What to produce → Return the records below exactly; pictures stay out.

Rendered images with source text →
──────────

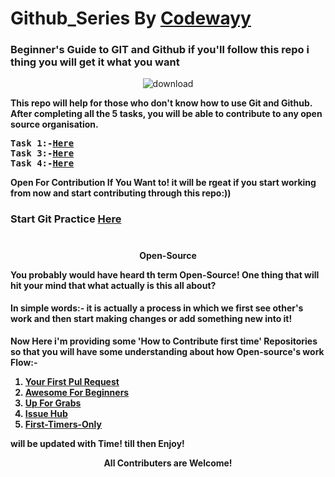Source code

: # Github_Series By <a href="https://github.com/codewayy">Codewayy</a>
### Beginner's Guide to GIT and Github if you'll follow this repo i thing you will get it what you want
<div align="center">
  
![download](https://user-images.githubusercontent.com/47344024/87243162-452a0c00-c451-11ea-961e-f33eb3cc444d.png)
</div>


<b> This repo will help for those who don't know how to use Git and Github. After completing all the 5 tasks, you will be able to contribute to any open source organisation. 
  
  
<pre>Task 1:-<a href= "https://docs.google.com/document/d/e/2PACX-1vT9zStM_dMr6GsMS72uNG7PS_x6PBP4RPInt7p8oGkuuNE7Wlu83IxMzVxDquj4yoed8GlsxD09iwSA/pub">Here</a>                                                       Task 2:-<a href= "https://docs.google.com/document/d/e/2PACX-1vR_jZx66G8VnVkAzD0FtW7S5pChree5kWAztz6qV3ekLOXBDWJ2mCxc4KcknKKMXe8hCeexB8oH2h0O/pub">Here</a>                                       
Task 3:-<a href= "https://docs.google.com/document/d/e/2PACX-1vSPqwWGYc0BRvRm0yVPlPqLe610a3RipexUbgTOqBjlaQXheXmGfjYUGMzJjnSD5B2MTnQCo66OTFNk/pub">Here</a>
Task 4:-<a href= "https://docs.google.com/document/d/e/2PACX-1vSm_uGn6JwWdLcl21Xd3dccbVy-sDoGq8YornOQMenAQGxD-v-1s79LOZRsb4l4vmlvOVNbYqT7Q4y5/pub">Here</a>                                                                            Task 5:-<a href= "https://docs.google.com/document/d/e/2PACX-1vTPEaI_ue7mwyYTgC9t8mdKDGMPlbG8O4cwAwgHSKeHJNCWHxLgXuMsQc_ohRYxMM2K3xOmlG61EdV1/pub">Here</a></pre>




Open For Contribution If You Want to! it will be rgeat if you start working from now and start contributing through this repo:))

### Start Git Practice  <a href="https://learngitbranching.js.org/">Here</a>


# 

<div align="center" ><b>Open-Source</b>
  </div>
  
You probably would have heard th term <b>Open-Source</b>! 
  One thing that will hit your mind that what actually is this all about? 
  
  
 #### In simple words:- it is actually a process in which we first see other's work and then start making changes or add something new into it!
 
 
 Now Here i'm providing some 'How to Contribute first time' Repositories so that you will have some understanding about how Open-source's work Flow:-
 
 1. <a href="https://github.com/yourfirstpr/yourfirstpr.github.io/issues">Your First Pul Request</a>
 2. <a href="https://github.com/mungell/awesome-for-beginners">Awesome For Beginners</a>
 3. <a href="https://up-for-grabs.net/#/">Up For Grabs</a>
 4. <a href="http://issuehub.io/">Issue Hub</a>
 5. <a href="https://www.firsttimersonly.com/">First-Timers-Only</a>



will be updated with Time! till then Enjoy!

<div align="center">All Contributers are Welcome! 
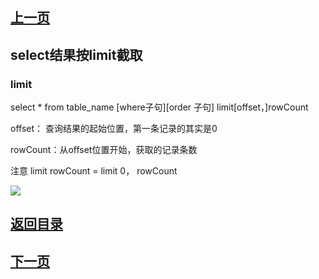 ## [上一页](course10)
## select结果按limit截取

### limit

select * from table_name [where子句][order 子句] limit[offset，]rowCount

offset： 查询结果的起始位置，第一条记录的其实是0

rowCount：从offset位置开始，获取的记录条数

注意  limit rowCount = limit 0， rowCount

![](http://ww3.sinaimg.cn/large/0060lm7Tly1fnai3q5iwyj30gb07jgli.jpg)




## [返回目录](https://wuchengcheng110120.github.io/MySQL/learnMySQL)
## [下一页](course12)
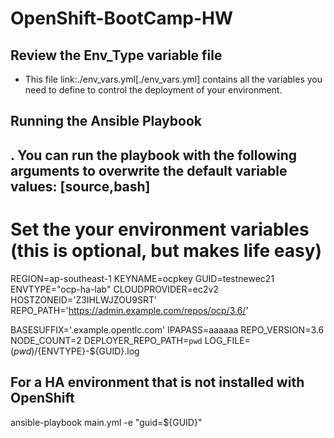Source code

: # OpenShift-BootCamp-HW

## Review the Env_Type variable file

* This file link:./env_vars.yml[./env_vars.yml] contains all the variables you
 need to define to control the deployment of your environment.

## Running the Ansible Playbook

. You can run the playbook with the following arguments to overwrite the default variable values:
[source,bash]
----
# Set the your environment variables (this is optional, but makes life easy)

REGION=ap-southeast-1
KEYNAME=ocpkey
GUID=testnewec21
ENVTYPE="ocp-ha-lab"
CLOUDPROVIDER=ec2v2
HOSTZONEID='Z3IHLWJZOU9SRT'
REPO_PATH='https://admin.example.com/repos/ocp/3.6/'

BASESUFFIX='.example.opentlc.com'
IPAPASS=aaaaaa
REPO_VERSION=3.6
NODE_COUNT=2
DEPLOYER_REPO_PATH=`pwd`
LOG_FILE=$(pwd)/${ENVTYPE}-${GUID}.log

## For a HA environment that is not installed with OpenShift


  ansible-playbook main.yml  -e "guid=${GUID}"

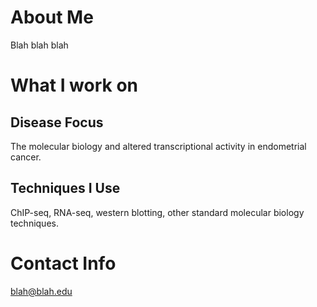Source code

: # About Me
Blah blah blah

# What I work on
## Disease Focus
The molecular biology and altered transcriptional activity in endometrial cancer.
## Techniques I Use
ChIP-seq, RNA-seq, western blotting, other standard molecular biology techniques.

# Contact Info
blah@blah.edu
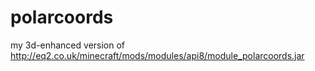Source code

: polarcoords
===========

my 3d-enhanced version of http://eq2.co.uk/minecraft/mods/modules/api8/module_polarcoords.jar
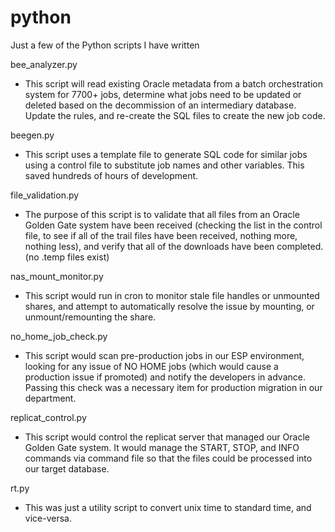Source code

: # python
Just a few of the Python scripts I have written

bee_analyzer.py
- This script will read existing Oracle metadata from a batch orchestration system for 7700+ jobs, determine what jobs need to be updated or deleted based on the decommission of an intermediary database. Update the rules, and re-create the SQL files to create the new job code.

beegen.py
- This script uses a template file to generate SQL code for similar jobs using a control file to substitute job names and other variables. This saved hundreds of hours of development.

file_validation.py
- The purpose of this script is to validate that all files from an Oracle Golden Gate system have been received (checking the list in the control file, to see if all of the trail files have been received, nothing more, nothing less), and verify that all of the downloads have been completed. (no .temp files exist)

nas_mount_monitor.py
- This script would run in cron to monitor stale file handles or unmounted shares, and attempt to automatically resolve the issue by mounting, or unmount/remounting the share.

no_home_job_check.py
- This script would scan pre-production jobs in our ESP environment, looking for any issue of NO HOME jobs (which would cause a production issue if promoted) and notify the developers in advance. Passing this check was a necessary item for production migration in our department.

replicat_control.py
- This script would control the replicat server that managed our Oracle Golden Gate system. It would manage the START, STOP, and INFO commands via command file so that the files could be processed into our target database.

rt.py
- This was just a utility script to convert unix time to standard time, and vice-versa.

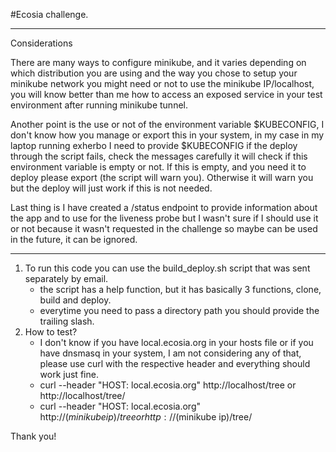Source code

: #Ecosia challenge.
***
Considerations

There are many ways to configure minikube, and it varies depending on which distribution you are using
and the way you chose to setup your minikube network you might need or not to use the minikube IP/localhost,
you will know better than me how to access an exposed service in your test environment after running minikube tunnel.

Another point is the use or not of the environment variable $KUBECONFIG, I don't know how you manage or export
this in your system, in my case in my laptop running exherbo I need to provide $KUBECONFIG if the deploy through
the script fails, check the messages carefully it will check if this environment variable is empty or not.
If this is empty, and you need it to deploy please export (the script will warn you).
Otherwise it will warn you but the deploy will just work if this is not needed.

Last thing is I have created a /status endpoint to provide information about the app and to use for the liveness probe
but I wasn't sure if I should use it or not because it wasn't requested in the challenge so maybe can be used
in the future, it can be ignored.
***
1. To run this code you can use the build_deploy.sh script that was sent separately by email.
    * the script has a help function, but it has basically 3 functions, clone, build and deploy.
    * everytime you need to pass a directory path you should provide the trailing slash.
2. How to test?
    * I don't know if you have local.ecosia.org in your hosts file or if you have dnsmasq in your system, I am
not considering any of that, please use curl with the respective header and everything should work just fine.
    * curl --header "HOST: local.ecosia.org" http://localhost/tree or http://localhost/tree/<NAME>
    * curl --header "HOST: local.ecosia.org" http://$(minikube ip)/tree or http://$(minikube ip)/tree/<NAME> 

Thank you!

──────────

Reply to the exercise →
Source code

: # Github_Series By <a href="https://github.com/codewayy">Codewayy</a>
### Beginner's Guide to GIT and Github if you'll follow this repo i thing you will get it what you want
<div align="center">
  
![download](https://user-images.githubusercontent.com/47344024/87243162-452a0c00-c451-11ea-961e-f33eb3cc444d.png)
</div>


<b> This repo will help for those who don't know how to use Git and Github. After completing all the 5 tasks, you will be able to contribute to any open source organisation. 
  
  
<pre>Task 1:-<a href= "https://docs.google.com/document/d/e/2PACX-1vT9zStM_dMr6GsMS72uNG7PS_x6PBP4RPInt7p8oGkuuNE7Wlu83IxMzVxDquj4yoed8GlsxD09iwSA/pub">Here</a>                                                       Task 2:-<a href= "https://docs.google.com/document/d/e/2PACX-1vR_jZx66G8VnVkAzD0FtW7S5pChree5kWAztz6qV3ekLOXBDWJ2mCxc4KcknKKMXe8hCeexB8oH2h0O/pub">Here</a>                                       
Task 3:-<a href= "https://docs.google.com/document/d/e/2PACX-1vSPqwWGYc0BRvRm0yVPlPqLe610a3RipexUbgTOqBjlaQXheXmGfjYUGMzJjnSD5B2MTnQCo66OTFNk/pub">Here</a>
Task 4:-<a href= "https://docs.google.com/document/d/e/2PACX-1vSm_uGn6JwWdLcl21Xd3dccbVy-sDoGq8YornOQMenAQGxD-v-1s79LOZRsb4l4vmlvOVNbYqT7Q4y5/pub">Here</a>                                                                            Task 5:-<a href= "https://docs.google.com/document/d/e/2PACX-1vTPEaI_ue7mwyYTgC9t8mdKDGMPlbG8O4cwAwgHSKeHJNCWHxLgXuMsQc_ohRYxMM2K3xOmlG61EdV1/pub">Here</a></pre>




Open For Contribution If You Want to! it will be rgeat if you start working from now and start contributing through this repo:))

### Start Git Practice  <a href="https://learngitbranching.js.org/">Here</a>


# 

<div align="center" ><b>Open-Source</b>
  </div>
  
You probably would have heard th term <b>Open-Source</b>! 
  One thing that will hit your mind that what actually is this all about? 
  
  
 #### In simple words:- it is actually a process in which we first see other's work and then start making changes or add something new into it!
 
 
 Now Here i'm providing some 'How to Contribute first time' Repositories so that you will have some understanding about how Open-source's work Flow:-
 
 1. <a href="https://github.com/yourfirstpr/yourfirstpr.github.io/issues">Your First Pul Request</a>
 2. <a href="https://github.com/mungell/awesome-for-beginners">Awesome For Beginners</a>
 3. <a href="https://up-for-grabs.net/#/">Up For Grabs</a>
 4. <a href="http://issuehub.io/">Issue Hub</a>
 5. <a href="https://www.firsttimersonly.com/">First-Timers-Only</a>



will be updated with Time! till then Enjoy!

<div align="center">All Contributers are Welcome! 
 ## [上一页](course10)
## select结果按limit截取

### limit

select * from table_name [where子句][order 子句] limit[offset，]rowCount

offset： 查询结果的起始位置，第一条记录的其实是0

rowCount：从offset位置开始，获取的记录条数

注意  limit rowCount = limit 0， rowCount

![](http://ww3.sinaimg.cn/large/0060lm7Tly1fnai3q5iwyj30gb07jgli.jpg)




## [返回目录](https://wuchengcheng110120.github.io/MySQL/learnMySQL)
## [下一页](course12)
Source code

: # OpenShift-BootCamp-HW

## Review the Env_Type variable file

* This file link:./env_vars.yml[./env_vars.yml] contains all the variables you
 need to define to control the deployment of your environment.

## Running the Ansible Playbook

. You can run the playbook with the following arguments to overwrite the default variable values:
[source,bash]
----
# Set the your environment variables (this is optional, but makes life easy)

REGION=ap-southeast-1
KEYNAME=ocpkey
GUID=testnewec21
ENVTYPE="ocp-ha-lab"
CLOUDPROVIDER=ec2v2
HOSTZONEID='Z3IHLWJZOU9SRT'
REPO_PATH='https://admin.example.com/repos/ocp/3.6/'

BASESUFFIX='.example.opentlc.com'
IPAPASS=aaaaaa
REPO_VERSION=3.6
NODE_COUNT=2
DEPLOYER_REPO_PATH=`pwd`
LOG_FILE=$(pwd)/${ENVTYPE}-${GUID}.log

## For a HA environment that is not installed with OpenShift


  ansible-playbook main.yml  -e "guid=${GUID}"

Source code

: # About Me
Blah blah blah

# What I work on
## Disease Focus
The molecular biology and altered transcriptional activity in endometrial cancer.
## Techniques I Use
ChIP-seq, RNA-seq, western blotting, other standard molecular biology techniques.

# Contact Info
blah@blah.edu
Source code

: polarcoords
===========

my 3d-enhanced version of http://eq2.co.uk/minecraft/mods/modules/api8/module_polarcoords.jar
Source code

: # python
Just a few of the Python scripts I have written

bee_analyzer.py
- This script will read existing Oracle metadata from a batch orchestration system for 7700+ jobs, determine what jobs need to be updated or deleted based on the decommission of an intermediary database. Update the rules, and re-create the SQL files to create the new job code.

beegen.py
- This script uses a template file to generate SQL code for similar jobs using a control file to substitute job names and other variables. This saved hundreds of hours of development.

file_validation.py
- The purpose of this script is to validate that all files from an Oracle Golden Gate system have been received (checking the list in the control file, to see if all of the trail files have been received, nothing more, nothing less), and verify that all of the downloads have been completed. (no .temp files exist)

nas_mount_monitor.py
- This script would run in cron to monitor stale file handles or unmounted shares, and attempt to automatically resolve the issue by mounting, or unmount/remounting the share.

no_home_job_check.py
- This script would scan pre-production jobs in our ESP environment, looking for any issue of NO HOME jobs (which would cause a production issue if promoted) and notify the developers in advance. Passing this check was a necessary item for production migration in our department.

replicat_control.py
- This script would control the replicat server that managed our Oracle Golden Gate system. It would manage the START, STOP, and INFO commands via command file so that the files could be processed into our target database.

rt.py
- This was just a utility script to convert unix time to standard time, and vice-versa.

Source code

: #Ecosia challenge.
***
Considerations

There are many ways to configure minikube, and it varies depending on which distribution you are using
and the way you chose to setup your minikube network you might need or not to use the minikube IP/localhost,
you will know better than me how to access an exposed service in your test environment after running minikube tunnel.

Another point is the use or not of the environment variable $KUBECONFIG, I don't know how you manage or export
this in your system, in my case in my laptop running exherbo I need to provide $KUBECONFIG if the deploy through
the script fails, check the messages carefully it will check if this environment variable is empty or not.
If this is empty, and you need it to deploy please export (the script will warn you).
Otherwise it will warn you but the deploy will just work if this is not needed.

Last thing is I have created a /status endpoint to provide information about the app and to use for the liveness probe
but I wasn't sure if I should use it or not because it wasn't requested in the challenge so maybe can be used
in the future, it can be ignored.
***
1. To run this code you can use the build_deploy.sh script that was sent separately by email.
    * the script has a help function, but it has basically 3 functions, clone, build and deploy.
    * everytime you need to pass a directory path you should provide the trailing slash.
2. How to test?
    * I don't know if you have local.ecosia.org in your hosts file or if you have dnsmasq in your system, I am
not considering any of that, please use curl with the respective header and everything should work just fine.
    * curl --header "HOST: local.ecosia.org" http://localhost/tree or http://localhost/tree/<NAME>
    * curl --header "HOST: local.ecosia.org" http://$(minikube ip)/tree or http://$(minikube ip)/tree/<NAME> 

Thank you!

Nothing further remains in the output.